Uncertainty means an unknown phenomenon (Walker et al., 2003). It is associated with
the location, it is project-specific, and it has no root causes that can be generalised
(Ramanathan et al., 2012). Therefore, there is an obvious need to effectively anticipate,
identify and classify the uncertain events on different locations and projects to assess
their influence on the objectives of construction projects. Uncertainty assessment
involves identifying, evaluating and modelling various uncertain events in the
construction process of highway projects, and developing a model for quantifying the
impact of different events on the objectives of the project.

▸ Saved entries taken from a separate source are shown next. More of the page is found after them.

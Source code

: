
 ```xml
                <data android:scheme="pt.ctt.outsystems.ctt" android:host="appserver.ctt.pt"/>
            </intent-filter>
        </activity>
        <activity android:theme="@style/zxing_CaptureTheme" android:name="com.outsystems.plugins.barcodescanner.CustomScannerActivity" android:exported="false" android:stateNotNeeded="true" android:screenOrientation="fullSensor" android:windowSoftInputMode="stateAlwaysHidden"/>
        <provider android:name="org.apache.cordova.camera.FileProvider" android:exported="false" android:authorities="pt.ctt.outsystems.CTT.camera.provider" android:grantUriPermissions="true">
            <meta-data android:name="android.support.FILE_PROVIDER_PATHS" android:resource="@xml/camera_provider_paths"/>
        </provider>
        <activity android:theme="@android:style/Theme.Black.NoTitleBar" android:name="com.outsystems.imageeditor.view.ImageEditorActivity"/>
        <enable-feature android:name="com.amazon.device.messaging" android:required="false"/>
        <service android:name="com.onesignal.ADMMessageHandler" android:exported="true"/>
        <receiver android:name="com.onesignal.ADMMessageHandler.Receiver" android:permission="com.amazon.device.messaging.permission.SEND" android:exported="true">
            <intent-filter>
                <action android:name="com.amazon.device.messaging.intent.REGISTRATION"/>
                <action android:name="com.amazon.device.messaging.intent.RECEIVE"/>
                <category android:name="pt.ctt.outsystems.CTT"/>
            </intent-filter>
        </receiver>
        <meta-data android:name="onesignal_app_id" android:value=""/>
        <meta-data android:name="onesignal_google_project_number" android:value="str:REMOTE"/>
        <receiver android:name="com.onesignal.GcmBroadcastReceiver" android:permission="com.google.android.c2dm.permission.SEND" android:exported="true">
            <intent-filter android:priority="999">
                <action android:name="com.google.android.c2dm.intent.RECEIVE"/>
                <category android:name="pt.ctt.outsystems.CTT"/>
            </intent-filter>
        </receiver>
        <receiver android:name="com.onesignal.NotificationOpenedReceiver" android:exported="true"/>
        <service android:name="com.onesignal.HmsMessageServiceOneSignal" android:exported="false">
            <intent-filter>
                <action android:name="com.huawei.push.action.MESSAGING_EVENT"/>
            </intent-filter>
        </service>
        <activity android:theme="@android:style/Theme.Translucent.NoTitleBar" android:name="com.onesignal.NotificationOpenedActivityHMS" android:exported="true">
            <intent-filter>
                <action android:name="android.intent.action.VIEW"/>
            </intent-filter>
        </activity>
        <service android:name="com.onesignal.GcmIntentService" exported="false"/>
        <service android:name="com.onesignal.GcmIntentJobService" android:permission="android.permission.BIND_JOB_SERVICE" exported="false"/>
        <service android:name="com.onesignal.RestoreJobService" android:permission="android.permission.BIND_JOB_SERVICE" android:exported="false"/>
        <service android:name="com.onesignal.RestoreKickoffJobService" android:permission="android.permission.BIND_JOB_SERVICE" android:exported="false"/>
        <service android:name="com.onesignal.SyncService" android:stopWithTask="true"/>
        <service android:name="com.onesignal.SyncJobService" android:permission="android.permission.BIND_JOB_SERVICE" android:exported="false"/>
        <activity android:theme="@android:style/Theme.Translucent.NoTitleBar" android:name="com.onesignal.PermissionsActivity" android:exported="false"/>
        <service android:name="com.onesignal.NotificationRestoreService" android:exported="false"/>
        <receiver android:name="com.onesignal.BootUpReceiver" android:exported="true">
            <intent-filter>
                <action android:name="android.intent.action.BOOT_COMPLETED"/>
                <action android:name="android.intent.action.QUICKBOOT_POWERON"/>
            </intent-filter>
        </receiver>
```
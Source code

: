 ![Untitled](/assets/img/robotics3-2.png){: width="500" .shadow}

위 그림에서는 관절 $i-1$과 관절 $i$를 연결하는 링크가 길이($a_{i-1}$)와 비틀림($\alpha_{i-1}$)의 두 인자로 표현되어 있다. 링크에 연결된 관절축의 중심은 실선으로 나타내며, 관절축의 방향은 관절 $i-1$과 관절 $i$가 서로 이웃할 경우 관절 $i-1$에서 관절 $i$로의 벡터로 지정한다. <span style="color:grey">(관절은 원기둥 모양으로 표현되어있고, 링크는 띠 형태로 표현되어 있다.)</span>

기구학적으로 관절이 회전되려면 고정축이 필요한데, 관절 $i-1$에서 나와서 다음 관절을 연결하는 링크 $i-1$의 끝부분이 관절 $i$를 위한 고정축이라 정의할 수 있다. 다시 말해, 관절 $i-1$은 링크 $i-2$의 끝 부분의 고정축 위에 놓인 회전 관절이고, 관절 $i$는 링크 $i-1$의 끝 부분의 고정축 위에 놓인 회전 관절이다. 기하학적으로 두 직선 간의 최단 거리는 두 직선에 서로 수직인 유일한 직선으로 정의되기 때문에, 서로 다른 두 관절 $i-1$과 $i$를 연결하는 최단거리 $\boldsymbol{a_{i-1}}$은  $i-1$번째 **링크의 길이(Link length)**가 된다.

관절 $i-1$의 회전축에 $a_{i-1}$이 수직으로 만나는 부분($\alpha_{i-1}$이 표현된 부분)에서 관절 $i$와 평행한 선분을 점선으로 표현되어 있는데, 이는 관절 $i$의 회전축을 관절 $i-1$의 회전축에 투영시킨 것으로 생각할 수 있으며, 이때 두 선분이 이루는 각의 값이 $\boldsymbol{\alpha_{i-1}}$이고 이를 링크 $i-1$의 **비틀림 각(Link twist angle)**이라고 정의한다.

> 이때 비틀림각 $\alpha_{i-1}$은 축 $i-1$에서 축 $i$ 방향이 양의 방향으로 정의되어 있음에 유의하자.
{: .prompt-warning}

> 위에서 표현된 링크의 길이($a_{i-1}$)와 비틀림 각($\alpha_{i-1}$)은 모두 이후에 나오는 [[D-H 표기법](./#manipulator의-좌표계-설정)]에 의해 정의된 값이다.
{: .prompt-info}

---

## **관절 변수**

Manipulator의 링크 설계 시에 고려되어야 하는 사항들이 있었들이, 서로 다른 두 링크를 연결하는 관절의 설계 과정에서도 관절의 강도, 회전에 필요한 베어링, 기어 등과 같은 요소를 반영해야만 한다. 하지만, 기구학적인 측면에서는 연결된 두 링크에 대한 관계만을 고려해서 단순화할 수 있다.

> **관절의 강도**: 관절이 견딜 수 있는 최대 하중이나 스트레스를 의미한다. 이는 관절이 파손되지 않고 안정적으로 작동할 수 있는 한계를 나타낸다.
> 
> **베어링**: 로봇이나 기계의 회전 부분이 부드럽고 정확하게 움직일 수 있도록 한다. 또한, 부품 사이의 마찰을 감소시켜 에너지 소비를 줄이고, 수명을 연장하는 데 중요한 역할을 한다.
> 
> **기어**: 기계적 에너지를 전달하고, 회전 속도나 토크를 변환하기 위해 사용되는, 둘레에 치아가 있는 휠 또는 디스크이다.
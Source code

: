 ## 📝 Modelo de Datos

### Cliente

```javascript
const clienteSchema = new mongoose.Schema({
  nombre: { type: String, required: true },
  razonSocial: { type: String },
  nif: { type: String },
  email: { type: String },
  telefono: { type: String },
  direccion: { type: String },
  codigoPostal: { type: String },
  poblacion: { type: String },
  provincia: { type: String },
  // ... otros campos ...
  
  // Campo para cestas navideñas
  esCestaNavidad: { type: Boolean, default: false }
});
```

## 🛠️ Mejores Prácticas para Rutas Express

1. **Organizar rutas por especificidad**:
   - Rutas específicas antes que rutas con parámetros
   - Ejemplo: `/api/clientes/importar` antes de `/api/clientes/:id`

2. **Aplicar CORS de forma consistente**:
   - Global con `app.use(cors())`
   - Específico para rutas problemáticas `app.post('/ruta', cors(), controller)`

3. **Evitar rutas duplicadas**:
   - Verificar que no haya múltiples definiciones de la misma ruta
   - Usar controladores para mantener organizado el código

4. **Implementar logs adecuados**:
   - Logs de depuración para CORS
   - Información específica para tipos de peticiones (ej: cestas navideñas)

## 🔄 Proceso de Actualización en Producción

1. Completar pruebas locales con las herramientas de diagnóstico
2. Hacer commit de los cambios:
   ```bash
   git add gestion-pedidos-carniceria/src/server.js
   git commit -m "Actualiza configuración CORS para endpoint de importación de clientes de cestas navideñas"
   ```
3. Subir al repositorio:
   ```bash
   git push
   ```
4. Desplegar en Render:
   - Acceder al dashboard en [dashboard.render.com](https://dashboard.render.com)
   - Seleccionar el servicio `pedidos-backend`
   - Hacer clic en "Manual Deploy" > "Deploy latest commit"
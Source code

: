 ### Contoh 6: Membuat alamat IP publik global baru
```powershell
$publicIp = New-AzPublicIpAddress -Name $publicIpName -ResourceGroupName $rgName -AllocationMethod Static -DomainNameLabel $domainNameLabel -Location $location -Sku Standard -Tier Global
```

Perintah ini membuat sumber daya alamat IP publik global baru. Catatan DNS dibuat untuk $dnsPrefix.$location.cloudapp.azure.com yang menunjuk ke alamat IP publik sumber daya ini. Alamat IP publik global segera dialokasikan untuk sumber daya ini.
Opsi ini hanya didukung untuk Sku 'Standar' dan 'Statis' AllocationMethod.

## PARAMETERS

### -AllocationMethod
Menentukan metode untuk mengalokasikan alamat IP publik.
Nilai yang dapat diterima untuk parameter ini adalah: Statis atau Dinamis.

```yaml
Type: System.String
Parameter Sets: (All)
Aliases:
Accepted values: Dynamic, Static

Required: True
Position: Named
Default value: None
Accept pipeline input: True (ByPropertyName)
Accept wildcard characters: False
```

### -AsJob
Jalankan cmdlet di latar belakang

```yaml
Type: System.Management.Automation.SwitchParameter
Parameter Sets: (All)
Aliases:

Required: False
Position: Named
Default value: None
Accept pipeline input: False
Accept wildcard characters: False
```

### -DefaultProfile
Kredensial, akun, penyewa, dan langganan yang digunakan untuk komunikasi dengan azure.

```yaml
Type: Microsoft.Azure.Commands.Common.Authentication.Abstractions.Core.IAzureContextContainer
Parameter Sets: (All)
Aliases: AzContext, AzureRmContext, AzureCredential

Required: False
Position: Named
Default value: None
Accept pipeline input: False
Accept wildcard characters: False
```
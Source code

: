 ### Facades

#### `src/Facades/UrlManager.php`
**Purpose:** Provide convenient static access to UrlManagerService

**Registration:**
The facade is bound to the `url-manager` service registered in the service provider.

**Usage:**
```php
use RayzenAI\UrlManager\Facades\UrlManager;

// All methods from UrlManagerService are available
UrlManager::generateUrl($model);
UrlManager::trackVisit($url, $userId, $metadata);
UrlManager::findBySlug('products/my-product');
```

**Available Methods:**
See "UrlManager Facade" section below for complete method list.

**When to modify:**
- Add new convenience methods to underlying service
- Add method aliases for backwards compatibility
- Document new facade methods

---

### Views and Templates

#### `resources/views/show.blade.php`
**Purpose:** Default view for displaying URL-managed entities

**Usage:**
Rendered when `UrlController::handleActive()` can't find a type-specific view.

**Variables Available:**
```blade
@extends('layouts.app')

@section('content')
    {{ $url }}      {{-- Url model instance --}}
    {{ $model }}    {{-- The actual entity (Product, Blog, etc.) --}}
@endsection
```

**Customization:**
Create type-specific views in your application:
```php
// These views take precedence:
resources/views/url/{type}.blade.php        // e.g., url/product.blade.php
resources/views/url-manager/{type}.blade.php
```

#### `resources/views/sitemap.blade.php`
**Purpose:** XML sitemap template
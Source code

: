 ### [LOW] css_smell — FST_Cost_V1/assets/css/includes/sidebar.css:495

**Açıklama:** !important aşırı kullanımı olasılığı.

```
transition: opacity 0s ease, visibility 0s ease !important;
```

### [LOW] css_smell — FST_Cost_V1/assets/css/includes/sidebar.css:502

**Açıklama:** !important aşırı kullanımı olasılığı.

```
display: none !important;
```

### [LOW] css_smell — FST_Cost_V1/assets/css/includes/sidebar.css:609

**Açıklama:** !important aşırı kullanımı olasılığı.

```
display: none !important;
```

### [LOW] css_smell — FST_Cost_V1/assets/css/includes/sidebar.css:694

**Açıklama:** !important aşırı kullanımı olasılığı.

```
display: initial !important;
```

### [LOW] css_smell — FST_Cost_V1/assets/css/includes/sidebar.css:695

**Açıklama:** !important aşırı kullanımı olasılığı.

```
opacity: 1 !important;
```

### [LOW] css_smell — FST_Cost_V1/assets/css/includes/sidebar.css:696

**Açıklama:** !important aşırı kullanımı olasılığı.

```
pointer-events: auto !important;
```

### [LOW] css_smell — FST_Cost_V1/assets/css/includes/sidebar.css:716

The magnitude of the influence of uncertainty can be assessed by two parameters,
namely probability of occurrence, and severity of the event (Gadd et al., 2003; ISO,
2009; Project Management Institute, 2013). Quantification of these factors with
classical methods, such as probability analysis and influence diagrams, is very difficult
(Zeng et al., 2005). Efficient applications and quantification techniques are difficult and
complex, and, furthermore, exact data are required (Winch, 2010). Unfortunately, such
data either do not exist at all or are hard to obtain. Furthermore, most of the classical
mathematical assessment methods, such as differential equations, are not able to
examine the relationship between input variables and an output variable, and they are
not well suited for uncertain problems (Youssef, 2004). Stepwise regression analysis
(SRA), on the other hand, is used in modelling to examine the strength and the direction
of the relationship between each dependent variable and an independent variable, and
the results indicate whether this relationship is statistically valid. Also, SRA is able to
estimate the value of dependent variable when the independent variables are known.
Therefore, this current research examines the uncertain events in the construction of
highway projects in South Africa, and whether there are key events that have a
significant impact on the completion time of such projects, with the aim of developing
SRA models to assess the impact of uncertainty on the completion time of highway
construction projects.
2.
LITERATURE REVIEW
The effect of uncertain events on the objectives of infrastructure projects has been
identified in several works of literature (Anderson et al., 2007; Antunes and Gonzalez,
2015; Barker and Haimes, 2009; Moret and Einstein, 2016; Renuka et al., 2014).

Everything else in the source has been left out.